[MATERIALS PROVIDED]
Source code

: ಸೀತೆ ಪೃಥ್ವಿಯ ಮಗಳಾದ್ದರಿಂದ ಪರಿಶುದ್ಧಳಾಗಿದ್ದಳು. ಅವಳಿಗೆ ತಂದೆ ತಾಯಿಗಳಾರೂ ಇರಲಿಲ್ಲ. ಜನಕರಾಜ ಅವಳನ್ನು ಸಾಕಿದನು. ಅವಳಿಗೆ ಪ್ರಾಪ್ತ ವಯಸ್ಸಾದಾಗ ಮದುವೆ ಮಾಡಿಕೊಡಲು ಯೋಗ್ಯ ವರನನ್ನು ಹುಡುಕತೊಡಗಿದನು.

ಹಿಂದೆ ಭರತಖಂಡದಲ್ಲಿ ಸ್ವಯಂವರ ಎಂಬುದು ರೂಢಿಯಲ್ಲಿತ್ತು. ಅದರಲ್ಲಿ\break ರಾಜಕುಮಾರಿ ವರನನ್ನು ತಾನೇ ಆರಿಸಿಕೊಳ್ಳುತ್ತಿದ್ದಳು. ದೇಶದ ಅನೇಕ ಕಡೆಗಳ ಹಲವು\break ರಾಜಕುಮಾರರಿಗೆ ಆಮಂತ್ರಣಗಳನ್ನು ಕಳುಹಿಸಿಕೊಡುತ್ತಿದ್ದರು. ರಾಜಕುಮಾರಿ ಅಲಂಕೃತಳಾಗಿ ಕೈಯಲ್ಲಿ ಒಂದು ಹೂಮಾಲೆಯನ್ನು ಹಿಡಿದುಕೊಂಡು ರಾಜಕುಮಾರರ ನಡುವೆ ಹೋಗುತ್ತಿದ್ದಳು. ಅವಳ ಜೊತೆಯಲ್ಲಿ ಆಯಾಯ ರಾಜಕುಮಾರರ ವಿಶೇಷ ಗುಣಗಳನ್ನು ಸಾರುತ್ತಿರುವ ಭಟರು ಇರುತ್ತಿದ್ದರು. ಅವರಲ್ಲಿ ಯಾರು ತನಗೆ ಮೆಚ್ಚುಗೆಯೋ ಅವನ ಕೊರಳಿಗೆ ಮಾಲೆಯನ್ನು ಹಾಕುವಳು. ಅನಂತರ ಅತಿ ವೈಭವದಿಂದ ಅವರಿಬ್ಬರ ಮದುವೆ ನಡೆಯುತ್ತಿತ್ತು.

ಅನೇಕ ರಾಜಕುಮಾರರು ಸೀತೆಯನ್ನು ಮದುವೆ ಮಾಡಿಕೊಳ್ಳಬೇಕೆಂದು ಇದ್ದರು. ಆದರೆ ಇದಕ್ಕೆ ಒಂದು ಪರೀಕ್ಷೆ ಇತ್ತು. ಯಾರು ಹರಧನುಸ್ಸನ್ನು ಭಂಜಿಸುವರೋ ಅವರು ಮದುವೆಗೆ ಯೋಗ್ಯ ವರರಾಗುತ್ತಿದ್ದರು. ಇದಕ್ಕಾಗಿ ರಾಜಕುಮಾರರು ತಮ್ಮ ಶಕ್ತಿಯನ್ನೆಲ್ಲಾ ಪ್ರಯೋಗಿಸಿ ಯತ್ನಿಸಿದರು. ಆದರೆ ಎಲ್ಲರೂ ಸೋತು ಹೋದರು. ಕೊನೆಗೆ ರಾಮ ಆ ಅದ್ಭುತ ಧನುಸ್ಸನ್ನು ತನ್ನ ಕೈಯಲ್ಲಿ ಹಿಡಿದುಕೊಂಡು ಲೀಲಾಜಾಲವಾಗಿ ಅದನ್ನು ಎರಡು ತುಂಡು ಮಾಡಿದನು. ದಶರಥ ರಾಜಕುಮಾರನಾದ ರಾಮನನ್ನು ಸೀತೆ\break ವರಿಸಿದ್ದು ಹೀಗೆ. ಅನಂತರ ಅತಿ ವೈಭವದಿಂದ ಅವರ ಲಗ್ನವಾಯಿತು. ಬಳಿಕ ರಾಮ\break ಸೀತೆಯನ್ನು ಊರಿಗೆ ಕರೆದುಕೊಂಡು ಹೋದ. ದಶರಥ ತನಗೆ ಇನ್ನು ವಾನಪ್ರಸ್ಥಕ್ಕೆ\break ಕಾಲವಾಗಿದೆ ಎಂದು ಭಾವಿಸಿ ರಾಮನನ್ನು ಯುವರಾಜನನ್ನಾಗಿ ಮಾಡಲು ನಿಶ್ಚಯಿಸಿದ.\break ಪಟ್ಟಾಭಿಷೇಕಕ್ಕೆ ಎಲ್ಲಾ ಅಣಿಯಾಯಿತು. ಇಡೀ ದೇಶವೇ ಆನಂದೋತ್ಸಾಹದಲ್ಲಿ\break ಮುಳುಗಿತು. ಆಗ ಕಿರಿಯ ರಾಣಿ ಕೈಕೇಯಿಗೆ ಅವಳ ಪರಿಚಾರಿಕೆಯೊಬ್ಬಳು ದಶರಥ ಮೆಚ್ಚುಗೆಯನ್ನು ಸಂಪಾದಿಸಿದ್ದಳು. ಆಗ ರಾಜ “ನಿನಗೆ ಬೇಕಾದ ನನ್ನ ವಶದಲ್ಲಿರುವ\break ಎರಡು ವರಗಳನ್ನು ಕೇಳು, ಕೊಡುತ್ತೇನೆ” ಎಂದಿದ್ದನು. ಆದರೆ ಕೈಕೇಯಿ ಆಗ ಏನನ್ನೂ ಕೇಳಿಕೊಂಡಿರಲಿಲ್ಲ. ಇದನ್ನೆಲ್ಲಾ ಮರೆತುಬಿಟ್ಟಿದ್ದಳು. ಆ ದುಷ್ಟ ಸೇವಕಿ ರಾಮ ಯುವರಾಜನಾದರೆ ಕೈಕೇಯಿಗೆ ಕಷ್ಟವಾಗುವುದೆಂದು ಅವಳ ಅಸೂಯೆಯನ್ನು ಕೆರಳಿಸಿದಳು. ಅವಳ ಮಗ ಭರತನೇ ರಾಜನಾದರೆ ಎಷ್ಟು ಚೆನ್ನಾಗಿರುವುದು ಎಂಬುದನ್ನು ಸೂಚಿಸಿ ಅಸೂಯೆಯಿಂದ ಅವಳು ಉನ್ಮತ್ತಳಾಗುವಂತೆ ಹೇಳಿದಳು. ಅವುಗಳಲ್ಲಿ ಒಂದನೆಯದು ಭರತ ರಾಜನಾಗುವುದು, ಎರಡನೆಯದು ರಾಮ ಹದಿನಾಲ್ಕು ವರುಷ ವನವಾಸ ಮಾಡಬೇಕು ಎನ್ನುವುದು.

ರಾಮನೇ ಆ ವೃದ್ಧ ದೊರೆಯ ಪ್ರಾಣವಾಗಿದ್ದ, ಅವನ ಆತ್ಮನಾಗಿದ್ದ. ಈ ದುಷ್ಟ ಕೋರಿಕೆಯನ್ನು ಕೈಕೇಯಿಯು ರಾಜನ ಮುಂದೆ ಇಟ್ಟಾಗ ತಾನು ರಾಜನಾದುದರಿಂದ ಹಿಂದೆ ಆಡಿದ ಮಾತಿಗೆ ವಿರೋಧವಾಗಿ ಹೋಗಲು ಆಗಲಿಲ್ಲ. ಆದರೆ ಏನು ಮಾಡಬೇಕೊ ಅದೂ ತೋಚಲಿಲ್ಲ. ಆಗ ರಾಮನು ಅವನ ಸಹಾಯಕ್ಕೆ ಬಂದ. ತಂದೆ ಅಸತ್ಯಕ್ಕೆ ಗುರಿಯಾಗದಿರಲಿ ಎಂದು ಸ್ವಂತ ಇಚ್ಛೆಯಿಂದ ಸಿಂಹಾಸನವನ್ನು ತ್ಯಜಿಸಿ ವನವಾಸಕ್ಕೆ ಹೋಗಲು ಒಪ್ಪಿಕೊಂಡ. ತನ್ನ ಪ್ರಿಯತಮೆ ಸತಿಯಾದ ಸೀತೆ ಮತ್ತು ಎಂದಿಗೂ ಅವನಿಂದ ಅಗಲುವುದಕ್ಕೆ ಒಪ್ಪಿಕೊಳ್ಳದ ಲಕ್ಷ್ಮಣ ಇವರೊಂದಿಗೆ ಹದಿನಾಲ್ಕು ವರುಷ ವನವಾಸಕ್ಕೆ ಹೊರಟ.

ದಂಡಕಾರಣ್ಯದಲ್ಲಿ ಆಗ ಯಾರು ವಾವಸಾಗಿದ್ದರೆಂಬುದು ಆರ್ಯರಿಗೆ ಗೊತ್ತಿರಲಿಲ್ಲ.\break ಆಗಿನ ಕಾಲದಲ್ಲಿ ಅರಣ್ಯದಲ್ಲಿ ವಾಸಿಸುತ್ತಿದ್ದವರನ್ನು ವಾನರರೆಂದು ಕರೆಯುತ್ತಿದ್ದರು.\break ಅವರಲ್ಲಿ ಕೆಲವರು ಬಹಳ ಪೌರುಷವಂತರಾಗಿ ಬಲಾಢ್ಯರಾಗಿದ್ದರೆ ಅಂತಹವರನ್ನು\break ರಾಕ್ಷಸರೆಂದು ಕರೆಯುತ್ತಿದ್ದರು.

[WORK ITEM] Repeat word for word every line from the start of the entries to the line holding "ಹಿಂದೆ ಭರತಖಂಡದಲ್ಲಿ ಸ್ವಯಂವರ", inclusive, and nothing else.

[RESULT]
Source code

: ಸೀತೆ ಪೃಥ್ವಿಯ ಮಗಳಾದ್ದರಿಂದ ಪರಿಶುದ್ಧಳಾಗಿದ್ದಳು. ಅವಳಿಗೆ ತಂದೆ ತಾಯಿಗಳಾರೂ ಇರಲಿಲ್ಲ. ಜನಕರಾಜ ಅವಳನ್ನು ಸಾಕಿದನು. ಅವಳಿಗೆ ಪ್ರಾಪ್ತ ವಯಸ್ಸಾದಾಗ ಮದುವೆ ಮಾಡಿಕೊಡಲು ಯೋಗ್ಯ ವರನನ್ನು ಹುಡುಕತೊಡಗಿದನು.

ಹಿಂದೆ ಭರತಖಂಡದಲ್ಲಿ ಸ್ವಯಂವರ ಎಂಬುದು ರೂಢಿಯಲ್ಲಿತ್ತು. ಅದರಲ್ಲಿ\break ರಾಜಕುಮಾರಿ ವರನನ್ನು ತಾನೇ ಆರಿಸಿಕೊಳ್ಳುತ್ತಿದ್ದಳು. ದೇಶದ ಅನೇಕ ಕಡೆಗಳ ಹಲವು\break ರಾಜಕುಮಾರರಿಗೆ ಆಮಂತ್ರಣಗಳನ್ನು ಕಳುಹಿಸಿಕೊಡುತ್ತಿದ್ದರು. ರಾಜಕುಮಾರಿ ಅಲಂಕೃತಳಾಗಿ ಕೈಯಲ್ಲಿ ಒಂದು ಹೂಮಾಲೆಯನ್ನು ಹಿಡಿದುಕೊಂಡು ರಾಜಕುಮಾರರ ನಡುವೆ ಹೋಗುತ್ತಿದ್ದಳು. ಅವಳ ಜೊತೆಯಲ್ಲಿ ಆಯಾಯ ರಾಜಕುಮಾರರ ವಿಶೇಷ ಗುಣಗಳನ್ನು ಸಾರುತ್ತಿರುವ ಭಟರು ಇರುತ್ತಿದ್ದರು. ಅವರಲ್ಲಿ ಯಾರು ತನಗೆ ಮೆಚ್ಚುಗೆಯೋ ಅವನ ಕೊರಳಿಗೆ ಮಾಲೆಯನ್ನು ಹಾಕುವಳು. ಅನಂತರ ಅತಿ ವೈಭವದಿಂದ ಅವರಿಬ್ಬರ ಮದುವೆ ನಡೆಯುತ್ತಿತ್ತು.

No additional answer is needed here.